- Exercise
Restate each record below word for word, skipping images.

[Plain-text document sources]
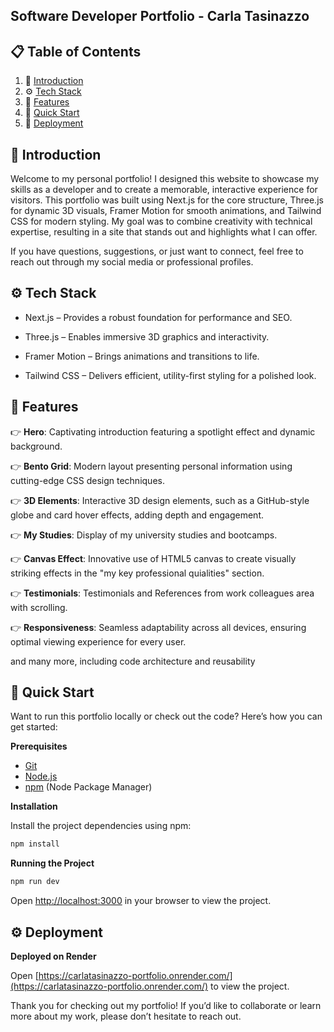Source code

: ## Software Developer Portfolio - Carla Tasinazzo

## 📋 <a name="table">Table of Contents</a>

1. 🤖 [Introduction](#introduction)
2. ⚙️ [Tech Stack](#tech-stack)
3. 🔋 [Features](#features)
4. 🤸 [Quick Start](#quick-start)
5. 🤸 [Deployment](#deployment)

## <a name="introduction">🤖 Introduction</a>

Welcome to my personal portfolio! I designed this website to showcase my skills as a developer and to create a memorable, interactive experience for visitors. This portfolio was built using Next.js for the core structure, Three.js for dynamic 3D visuals, Framer Motion for smooth animations, and Tailwind CSS for modern styling. My goal was to combine creativity with technical expertise, resulting in a site that stands out and highlights what I can offer.

If you have questions, suggestions, or just want to connect, feel free to reach out through my social media or professional profiles.

## <a name="tech-stack">⚙️ Tech Stack</a>

- Next.js – Provides a robust foundation for performance and SEO.

- Three.js – Enables immersive 3D graphics and interactivity.

- Framer Motion – Brings animations and transitions to life.

- Tailwind CSS – Delivers efficient, utility-first styling for a polished look.


## <a name="features">🔋 Features</a>

👉 **Hero**: Captivating introduction featuring a spotlight effect and dynamic background.

👉 **Bento Grid**: Modern layout presenting personal information using cutting-edge CSS design techniques.

👉 **3D Elements**:  Interactive 3D design elements, such as a GitHub-style globe and card hover effects, adding depth and engagement.

👉 **My Studies**: Display of my university studies and bootcamps.

👉 **Canvas Effect**: Innovative use of HTML5 canvas to create visually striking effects in the "my key professional quialities" section.

👉 **Testimonials**: Testimonials and References from work colleagues area with scrolling.

👉 **Responsiveness**: Seamless adaptability across all devices, ensuring optimal viewing experience for every user.

and many more, including code architecture and reusability 


## <a name="quick-start">🤸 Quick Start</a>

Want to run this portfolio locally or check out the code? Here’s how you can get started:

**Prerequisites**

- [Git](https://git-scm.com/)
- [Node.js](https://nodejs.org/en)
- [npm](https://www.npmjs.com/) (Node Package Manager)

**Installation**

Install the project dependencies using npm:

```bash
npm install
```

**Running the Project**

```bash
npm run dev
```

Open [http://localhost:3000](http://localhost:3000) in your browser to view the project.



## <a name="Deployment">⚙️ Deployment</a>

**Deployed on Render**

Open [https://carlatasinazzo-portfolio.onrender.com/](https://carlatasinazzo-portfolio.onrender.com/) to view the project.


Thank you for checking out my portfolio! If you’d like to collaborate or learn more about my work, please don’t hesitate to reach out.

- Solution to this problem
Source code

: ## Software Developer Portfolio - Carla Tasinazzo

## 📋 <a name="table">Table of Contents</a>

1. 🤖 [Introduction](#introduction)
2. ⚙️ [Tech Stack](#tech-stack)
3. 🔋 [Features](#features)
4. 🤸 [Quick Start](#quick-start)
5. 🤸 [Deployment](#deployment)

## <a name="introduction">🤖 Introduction</a>

Welcome to my personal portfolio! I designed this website to showcase my skills as a developer and to create a memorable, interactive experience for visitors. This portfolio was built using Next.js for the core structure, Three.js for dynamic 3D visuals, Framer Motion for smooth animations, and Tailwind CSS for modern styling. My goal was to combine creativity with technical expertise, resulting in a site that stands out and highlights what I can offer.

If you have questions, suggestions, or just want to connect, feel free to reach out through my social media or professional profiles.

## <a name="tech-stack">⚙️ Tech Stack</a>

- Next.js – Provides a robust foundation for performance and SEO.

- Three.js – Enables immersive 3D graphics and interactivity.

- Framer Motion – Brings animations and transitions to life.

- Tailwind CSS – Delivers efficient, utility-first styling for a polished look.


## <a name="features">🔋 Features</a>

👉 **Hero**: Captivating introduction featuring a spotlight effect and dynamic background.

👉 **Bento Grid**: Modern layout presenting personal information using cutting-edge CSS design techniques.

👉 **3D Elements**:  Interactive 3D design elements, such as a GitHub-style globe and card hover effects, adding depth and engagement.

👉 **My Studies**: Display of my university studies and bootcamps.

👉 **Canvas Effect**: Innovative use of HTML5 canvas to create visually striking effects in the "my key professional quialities" section.

👉 **Testimonials**: Testimonials and References from work colleagues area with scrolling.

👉 **Responsiveness**: Seamless adaptability across all devices, ensuring optimal viewing experience for every user.

and many more, including code architecture and reusability 


## <a name="quick-start">🤸 Quick Start</a>

Want to run this portfolio locally or check out the code? Here’s how you can get started:

**Prerequisites**

- [Git](https://git-scm.com/)
- [Node.js](https://nodejs.org/en)
- [npm](https://www.npmjs.com/) (Node Package Manager)

**Installation**

Install the project dependencies using npm:

```bash
npm install
```

**Running the Project**

```bash
npm run dev
```

Open [http://localhost:3000](http://localhost:3000) in your browser to view the project.



## <a name="Deployment">⚙️ Deployment</a>

**Deployed on Render**

Open [https://carlatasinazzo-portfolio.onrender.com/](https://carlatasinazzo-portfolio.onrender.com/) to view the project.


Thank you for checking out my portfolio! If you’d like to collaborate or learn more about my work, please don’t hesitate to reach out.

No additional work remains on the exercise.